I have yet to have the talk with my daughter. I know I should- I mean every parent should, but for some reason, I am terrified by the idea of it. What am I going to say? I have no idea. I just now I don’t want to do it.
Should I use a clinical approach? Should I give her all the gory details like she was in a doctor’s office? Should I be sure to not have any expression, be straightforward and not allow for giggling about my first boyfriend? That way she will know I’m serious, if don’t allow any expression. I guess I could let our family doctor talk to her for me if I was going to try a gift approach.
My friend talked to her teenage daughter by scaring her. I don’t know how effective that is going to end up being. Knowing her mom, the poor girl is probably scared to even look at a boy, never mind kiss one. Maybe that’s not a bad idea. I mean, there are a lot of diseases out there; it might be nice to be sure she won’t have to worry about them.
But no, knowing my daughter, telling her not to look at a boy is just the same as telling her to move in with him. I am convinced that she does stuff just to spite me. Why I have no idea. I think she is just trying to drive me insane so she can have my makeup collection. Time to get serious!
I think I’ll put of that talk another day.
Learning about QuickBooks. Microsoft Excel, too.
I like bookkeeping even though it can be hard but this training (QuickBooks course) was… well, I thought it was easy to learn from.
I heard about a QuickBooks courseware provider and ordered it for work. Since I had already gotten their Microsoft Excel courses and used that for training I was proficient so I didn’t really want to bother with the the other QuickBooks seminar provider.
where did the time go
My daughter asked me if she could wear makeup. When I asked her why she said she wanted to because all of the other girls were doing it. I told her she wasn’t going to use makeup simply because all of the other girls were, but stopped halfway through my sentence. I can’t stand the thought of sounding anything like my mother.

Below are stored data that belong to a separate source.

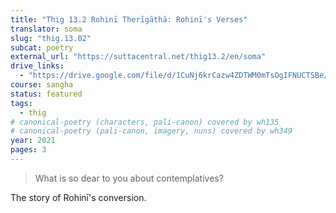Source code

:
 ```yaml
---
title: "Thig 13.2 Rohinī Therīgāthā: Rohinī's Verses"
translator: soma
slug: "thig.13.02"
subcat: poetry
external_url: "https://suttacentral.net/thig13.2/en/soma"
drive_links:
  - "https://drive.google.com/file/d/1CuNj6krCazw4ZDTWM0mTsOgIFNUCTSBe/view?usp=drivesdk"
course: sangha
status: featured
tags:
  - thig
# canonical-poetry (characters, pali-canon) covered by wh135
# canonical-poetry (pali-canon, imagery, nuns) covered by wh349
year: 2021
pages: 3
---
```


> What is so dear to you about contemplatives?

The story of Rohinī's conversion.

So I took a deep breath and tried again, this time avoiding the parental argument of ‘just because your friends do it doesn’t mean you need to.’
Breathing deeply and practicing patience, I asked my daughter what type of makeup she wanted to have. She perked up, obviously excited that I was considering the idea. I was hoping she’d say something like lip gloss or blush.
Nope, I wasn’t that lucky. She replied that all of her friends wore eye makeup.
My daughter was not going to run around with bedroom eyes.
Saddened that I had to deliver the bad news, I carefully told her no. She said okay, dropped her head and sulked off to her room. I know I was right. I don’t care how bad I feel.